Habit is thus the enormous fly-wheel of society, its most precious conservative agent. It alone is what keeps us all within the bounds of ordinance, and saves the children of fortune from the envious uprisings of the poor. It alone prevents the hardest and most repulsive walks of life from being deserted by those brought up to tread therein.
Plasticity, then, in the wide sense of the word, means the possession of a structure weak enough to yield to an influence, but strong enough not to yield all at once. Each relatively stable phase of equilibrium in such a structure is marked by what we may call a new set of habits.
Many persons nowadays seem to think that any conclusion must be very scientific if the arguments in favor of it are derived from twitching of frogs' legs (especially if the frogs are decapitated) and that, on the other hand, any doctrine chiefly vouched for by the feelings of human beings (with heads on their shoulders) must be benighted and superstitious.
Science can tell us what exists; but to compare the worths, both of what exists and of what does not exist, we must consult not science, but what Pascal calls our heart.
Round about the accredited and orderly facts of every science there ever floats a sort of dust-cloud of exceptional observations, of occurrences minute and irregular and seldom met with, which it always proves more easy to ignore than to attend to... Anyone will renovate his science who will steadily look after the irregular phenomena, and when science is renewed, its new formulas often have more of the voice of the exceptions in them than of what were supposed to be the rules.
Or if the hypothesis were offered us of a world in which Messrs. Fourier's and Bellamy's and Morris's Utopias should all be outdone, and millions kept permanently happy on the one simple condition that a certain lost soul on the far-off edge of things should lead a life of lonely torment, what except a specifical and independent sort of emotion can it be which would make us immediately feel, even though an impulse arose within us to clutch at the happiness so offered, how hideous a thing would be its enjoyment when deliberately accepted as the fruit of such a bargain?
All the higher, more penetrating ideals are revolutionary.
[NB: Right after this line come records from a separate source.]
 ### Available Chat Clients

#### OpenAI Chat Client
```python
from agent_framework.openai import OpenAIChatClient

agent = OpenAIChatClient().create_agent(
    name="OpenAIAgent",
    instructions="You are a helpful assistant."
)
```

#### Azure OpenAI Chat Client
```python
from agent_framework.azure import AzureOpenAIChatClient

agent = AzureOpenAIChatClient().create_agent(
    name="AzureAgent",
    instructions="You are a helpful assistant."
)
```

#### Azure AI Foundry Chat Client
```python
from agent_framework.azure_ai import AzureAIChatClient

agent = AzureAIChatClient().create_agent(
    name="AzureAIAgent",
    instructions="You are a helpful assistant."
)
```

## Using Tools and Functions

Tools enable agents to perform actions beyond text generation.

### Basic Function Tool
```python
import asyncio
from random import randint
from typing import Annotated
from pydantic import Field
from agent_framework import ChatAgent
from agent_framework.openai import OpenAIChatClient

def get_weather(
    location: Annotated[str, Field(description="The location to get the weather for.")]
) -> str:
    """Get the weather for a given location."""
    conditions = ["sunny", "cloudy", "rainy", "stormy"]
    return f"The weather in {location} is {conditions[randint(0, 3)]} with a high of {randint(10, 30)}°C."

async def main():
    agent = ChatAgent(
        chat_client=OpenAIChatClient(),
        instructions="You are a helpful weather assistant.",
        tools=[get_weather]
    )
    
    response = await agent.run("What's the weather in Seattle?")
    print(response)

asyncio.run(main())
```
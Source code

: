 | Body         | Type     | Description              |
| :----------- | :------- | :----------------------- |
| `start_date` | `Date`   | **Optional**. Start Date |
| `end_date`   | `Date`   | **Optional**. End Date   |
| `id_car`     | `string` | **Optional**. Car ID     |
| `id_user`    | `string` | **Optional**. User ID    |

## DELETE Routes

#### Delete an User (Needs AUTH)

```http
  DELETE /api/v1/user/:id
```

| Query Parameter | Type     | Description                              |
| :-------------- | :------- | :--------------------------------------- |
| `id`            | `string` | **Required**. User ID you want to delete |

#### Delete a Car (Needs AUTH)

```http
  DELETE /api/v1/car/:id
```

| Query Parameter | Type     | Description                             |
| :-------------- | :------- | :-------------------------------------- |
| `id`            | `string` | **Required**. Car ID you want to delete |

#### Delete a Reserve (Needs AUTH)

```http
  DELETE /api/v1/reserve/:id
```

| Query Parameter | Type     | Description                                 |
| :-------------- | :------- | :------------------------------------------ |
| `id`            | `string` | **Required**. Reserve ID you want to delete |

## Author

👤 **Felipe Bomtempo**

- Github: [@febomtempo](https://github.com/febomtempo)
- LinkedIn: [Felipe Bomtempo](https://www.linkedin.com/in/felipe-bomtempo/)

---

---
They present themselves far less in the guise of effects of past experience than in that of probable causes of future experience, factors to which the environment and the lessons it has so far taught us must learn to bend.
The self-same atoms which, chaotically dispersed, made the nebula, now, jammed and temporarily caught in peculiar positions, form our brains; and the 'evolution' of brains, if understood, would be simply the account of how the atoms came to be so caught and jammed.
Objective evidence and certitude are doubtless very fine ideals to play with, but where on this moonlit and dream-visited planet are they found?
We must make automatic and habitual, as early as possible, as many useful actions as we can, and as carefully guard against the growing into ways that are likely to be disadvantageous.
I wished by treating Psychology like a natural science, to help her become one.
The first thing the intellect does with an object is to class it along with something else. But any object that is infinitely important to us and awakens our devotion feels to us also as if it must be sui generis and unique. Probably a crab would be filled with a sense of personal outrage if it could hear us class it without ado or apology as a crustacean, and thus dispose of it. 'I am no such thing,' it would say; 'I am MYSELF, MYSELF alone.
We must be careful not to confuse data with the abstractions we use to analyse them.